Hadden v. the Collector

Decision Date01 December 1866
Citation72 U.S. 107,18 L.Ed. 518,5 Wall. 107
PartiesHADDEN v. THE COLLECTOR
CourtU.S. Supreme Court

On the 14th of July, 1862, Congress passed 'an act increasing temporarily the duties on imports and for other purposes.' The 14th section was as follows:

'And be it further enacted, That from and after the day and year aforesaid [August 1st, 1862], there shall be levied, collected, and paid on all goods, wares, and merchandise of the growth or produce of countries beyond the Cape of Good Hope, when imported from places this side of the Cape of Good Hope, a duty of ten per cent. ad valorem, and in addition to the duties imposed on any such articles when imported directly from the place or places of their growth or production.'

With this act in force the plaintiffs imported into New York from Liverpool several packages of raw silk, the growth or produce of Persia and China, upon which the ten per cent. duty was exacted. This duty was paid under protest, and a case being agreed on, the present action was brought in the Circuit Court for the Southern District of New York against the collector to recover back the amount.

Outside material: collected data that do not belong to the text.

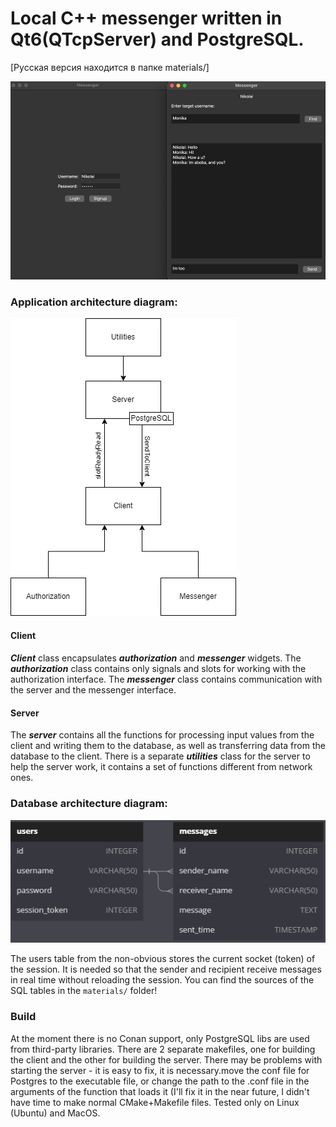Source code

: # Local C++ messenger written in Qt6(QTcpServer) and PostgreSQL.

[Русская версия находится в папке materials/]

![Application](misc/images/msgnr3.png)

### Application architecture diagram:
![Diagram](misc/images/msgnr1.png)

#### Client
***Client*** class encapsulates ***authorization*** and ***messenger*** widgets. The ***authorization*** class contains only signals and slots for working with the authorization interface. The ***messenger*** class contains communication with the server and the messenger interface.

#### Server
The ***server*** contains all the functions for processing input values from the client and writing them to the database, as well as transferring data from the database to the client. There is a separate ***utilities*** class for the server to help the server work, it contains a set of functions different from network ones.

### Database architecture diagram:
![Diagram2](misc/images/msgnr2.png)

The users table from the non-obvious stores the current socket (token) of the session. It is needed so that the sender and recipient receive messages in real time without reloading the session. You can find the sources of the SQL tables in the `materials/` folder!

### Build
At the moment there is no Conan support, only PostgreSQL libs are used from third-party libraries. There are 2 separate makefiles, one for building the client and the other for building the server. There may be problems with starting the server - it is easy to fix, it is necessary.move the conf file for Postgres to the executable file, or change the path to the .conf file in the arguments of the function that loads it (I'll fix it in the near future, I didn't have time to make normal CMake+Makefile files. Tested only on Linux (Ubuntu) and MacOS.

The matter was the proper interpretation of the above section of the act of Congress, previously to the date of which it is admitted that the goods described were free of duty.

The following section of the act of 3d of March, 1863, was introduced into the argument as throwing light, perhaps, on the former:

'SEC. 2. And be it further enacted, That section fourteen of an act entitled 'An act increasing temporarily the duties on imports, and for other purposes,' approved July fourteenth, eighteen hundred and sixty-two, be, and the same hereby is modified, so as to allow cotton, and raw silk as reeled from the cocoon, of the growth or produce of countries beyond the Cape of Good Hope, to be exempt from any additional duty when imported from places this side of the Cape of Good Hope, for two years from and after the passage of this act.'1

The questions were:

1. Whether the 14th section of the act of July, 1862, was applicable to goods hitherto free of duty; and

2. Whether this statute is reconcilable with the Constitution of the United States, which requires that 'all duties imposts, and excises shall be uniform throughout the United States.'

The court gave judgment for the defendant, and the plaintiffs thereupon brought the case here on error.

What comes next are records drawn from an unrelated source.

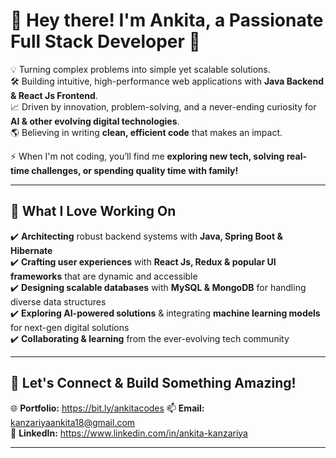 # 👋 Hey there! I'm Ankita, a Passionate Full Stack Developer 🚀  

💡 Turning complex problems into simple yet scalable solutions.  
🛠️ Building intuitive, high-performance web applications with **Java Backend & React Js Frontend**.  
📈 Driven by innovation, problem-solving, and a never-ending curiosity for **AI & other evolving digital technologies**.  
🌎 Believing in writing **clean, efficient code** that makes an impact.  

⚡ When I'm not coding, you’ll find me **exploring new tech, solving real-time challenges, or spending quality time with family!**  

---

## 🌟 What I Love Working On  

✔️ **Architecting** robust backend systems with **Java, Spring Boot & Hibernate**  
✔️ **Crafting user experiences** with **React Js, Redux & popular UI frameworks** that are dynamic and accessible  
✔️ **Designing scalable databases** with **MySQL & MongoDB** for handling diverse data structures  
✔️ **Exploring AI-powered solutions** & integrating **machine learning models** for next-gen digital solutions  
✔️ **Collaborating & learning** from the ever-evolving tech community  

---

## 🚀 Let's Connect & Build Something Amazing!  

🌐 **Portfolio:** https://bit.ly/ankitacodes
📫 **Email:** kanzariyaankita18@gmail.com  
💬 **LinkedIn:** https://www.linkedin.com/in/ankita-kanzariya  

---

Messrs. Slosson and Hutchins, for the plaintiffs in error.

Mr. Stanbery, A. G., and Mr. Ashton, Assistant A. G., contra.

Mr. Justice FIELD delivered the opinion of the court.

This case arises upon the fourteenth section of the act of Congress of July 14th, 1862, entitled 'An act increasing temporarily the duties on imports, and for other purposes.' That section provides that after the first day of August, 1862, 'there shall be levied, collected, and paid on all goods, wares, and merchandise of the growth or produce of countries beyond the Cape of Good Hope, when imported from places this side of the Cape of Good Hope, a duty of ten per cent. ad valorem, and in addition to the duties imposed on any such articles when imported directly from the place or places of their growth or production.'2

Soon after the passage of this act the plaintiffs made several importations into the port of New York from Liverpool, England, of packages of raw silk, the product of Persia and China, upon which the ten per cent. duty was exacted. This duty was paid under protest, and the present action was brought against the collector to recover back the amount.

At the time the act was passed raw silk was not subject to any duty, and it was contended by the plaintiffs in the court below, and is contended by them here, that the fourteenth section only applied to such articles, the growth and product of countries beyond the Cape of Good Hope, as were then liable to duty, and did not embrace articles upon which no duty was imposed.

In support of this construction reference is made to the language of other sections of the act, where a duty is laid upon articles previously exempt; to the title of the act; and to the supposed policy of the government.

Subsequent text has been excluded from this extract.